TASK REQUIREMENTS: Find the word "System" in the listing, and copy out each line where it turns up.

DATA EXTRACT:
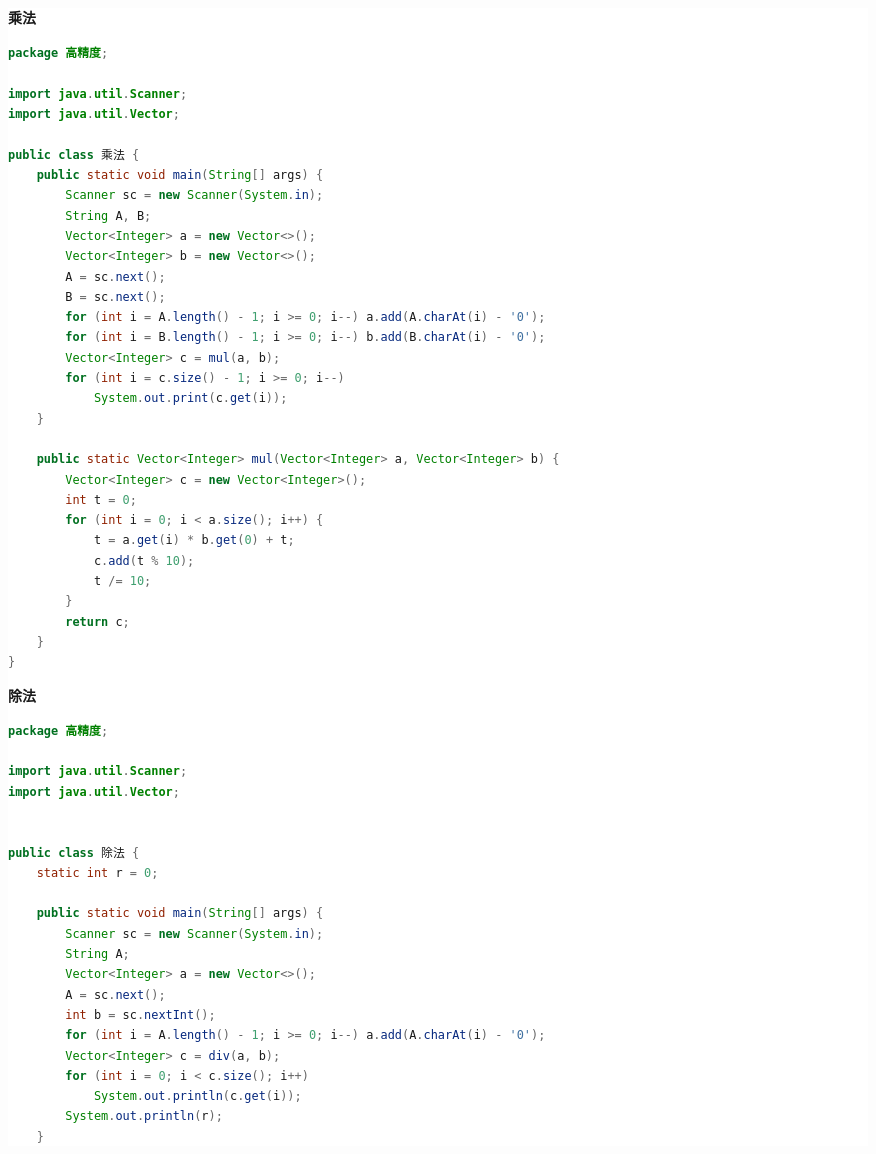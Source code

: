 

**乘法**



```java
package 高精度;

import java.util.Scanner;
import java.util.Vector;

public class 乘法 {
    public static void main(String[] args) {
        Scanner sc = new Scanner(System.in);
        String A, B;
        Vector<Integer> a = new Vector<>();
        Vector<Integer> b = new Vector<>();
        A = sc.next();
        B = sc.next();
        for (int i = A.length() - 1; i >= 0; i--) a.add(A.charAt(i) - '0');
        for (int i = B.length() - 1; i >= 0; i--) b.add(B.charAt(i) - '0');
        Vector<Integer> c = mul(a, b);
        for (int i = c.size() - 1; i >= 0; i--)
            System.out.print(c.get(i));
    }

    public static Vector<Integer> mul(Vector<Integer> a, Vector<Integer> b) {
        Vector<Integer> c = new Vector<Integer>();
        int t = 0;
        for (int i = 0; i < a.size(); i++) {
            t = a.get(i) * b.get(0) + t;
            c.add(t % 10);
            t /= 10;
        }
        return c;
    }
}
```





**除法**



```java
package 高精度;

import java.util.Scanner;
import java.util.Vector;


public class 除法 {
    static int r = 0;

    public static void main(String[] args) {
        Scanner sc = new Scanner(System.in);
        String A;
        Vector<Integer> a = new Vector<>();
        A = sc.next();
        int b = sc.nextInt();
        for (int i = A.length() - 1; i >= 0; i--) a.add(A.charAt(i) - '0');
        Vector<Integer> c = div(a, b);
        for (int i = 0; i < c.size(); i++)
            System.out.println(c.get(i));
        System.out.println(r);
    }
```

WRITTEN RESPONSE:
        Scanner sc = new Scanner(System.in);
            System.out.print(c.get(i));
        Scanner sc = new Scanner(System.in);
            System.out.println(c.get(i));
        System.out.println(r);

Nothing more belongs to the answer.